Jerry Cole's house in the early to mid-1930s, with dog sled in the foreground.
Photo courtesy of James Taylor a
The unsung heroes of the early years must surely have been the mail carriers who braved the elements to maintain that thin thread of contact with the outside world.
During the brief summers mail traveled largely by water, but in the winter large stretches of Cook Inlet became unnavigable due to ice packs and bergs. Kenai might have no mail in or out from December to April, unless it could be carried overland by dog team.
By 1902 the mail delivery system in Alaska had over 2,160 miles of dog sled routes, 460 miles of dog sled and horse routes and 112 miles of railroad. More routes were added every year as gold strikes opened up new country, new towns developed and older towns grew. The longest trail ran from Seward to Nome and was called the Iditarod.
A branch of the Iditarod left the trail at Kenai Lake and ran approximately 125 miles over frozen swamps and lakes to the village of Kenai on Cook Inlet. This trail was poorly marked and maintained and traveled through what would become Kenai National Moose Range and later re-named, Kenai National Wildlife Refuge.
In 1903 a Senate subcommittee visited Alaska and commented on the lack of a comprehensive transportation system. As a result of this visit the task of overseeing construction of roads and trails in this growing territory was given to a Board of Commissioners. Two years later this became the Alaska Road Commission (ARC).
The ARC rapidly became the main player in the development of Alaska's trails and roads, conducting formal surveys and constructing and marking thousands of miles of trails and roads over the next half century.
In the winter of 1923 a reconnaissance of the winter trail from Kenai Lake to Kenai was made by the ARC. This trip was made from Moose Pass to Kenai in four days employing one man as a guide and one dog team consisting of three dogs and one light sled.
The route from the west end of Kenai Lake followed a Bureau of Public Roads light wagon road for a distance of approximately 5 1/2 miles along the south bank of the Kenai River. It crossed the river near Schooner Bend, on a bridge constructed in the fall and winter of 1920.

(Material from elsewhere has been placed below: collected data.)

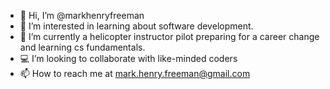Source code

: - 👋 Hi, I’m @markhenryfreeman
- 👀 I’m interested in learning about software development.
- 🌱 I’m currently a helicopter instructor pilot preparing for a career change and learning cs fundamentals.
- 💻 I’m looking to collaborate with like-minded coders
- 📫 How to reach me at mark.henry.freeman@gmail.com

<!---
markhenryfreeman/markhenryfreeman is a ✨ special ✨ repository because its `README.md` (this file) appears on your GitHub profile.
You can click the Preview link to take a look at your changes.
--->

The trail continued on the wagon road along the north side of the river for approximately two miles. The trail then ran on a bench above the river for a distance of four miles, at which point the trail turned north and left the river following up a small creek to a long lake (Lower Jean Lake). The trail then crossed a low pass continuing though low swamp and lakes to the Moose River and then down the river to the mouth. From there the trail followed an old Native trail to Kenai.
Substantial work was done on the Seward-Kenai Trail following the 1923 reconnaissance. Two new shelter cabins at Mile 19 and Mile 37 respectively, from Kenai were constructed, one old cabin at Mile 46 was repaired, 18 miles of new trails were cut to a width of 9 feet and 27 miles of old trail was widened to 5 feet.
The two new 14-by-16 log cabins had one door, two windows, corrugated iron roof, a sheet iron stove, five joints of pipe, and a pole bed all the comforts of home. The building of the new cabins and repairing the old cabin were done at a cost to the Territory of Alaska of $750 dollars.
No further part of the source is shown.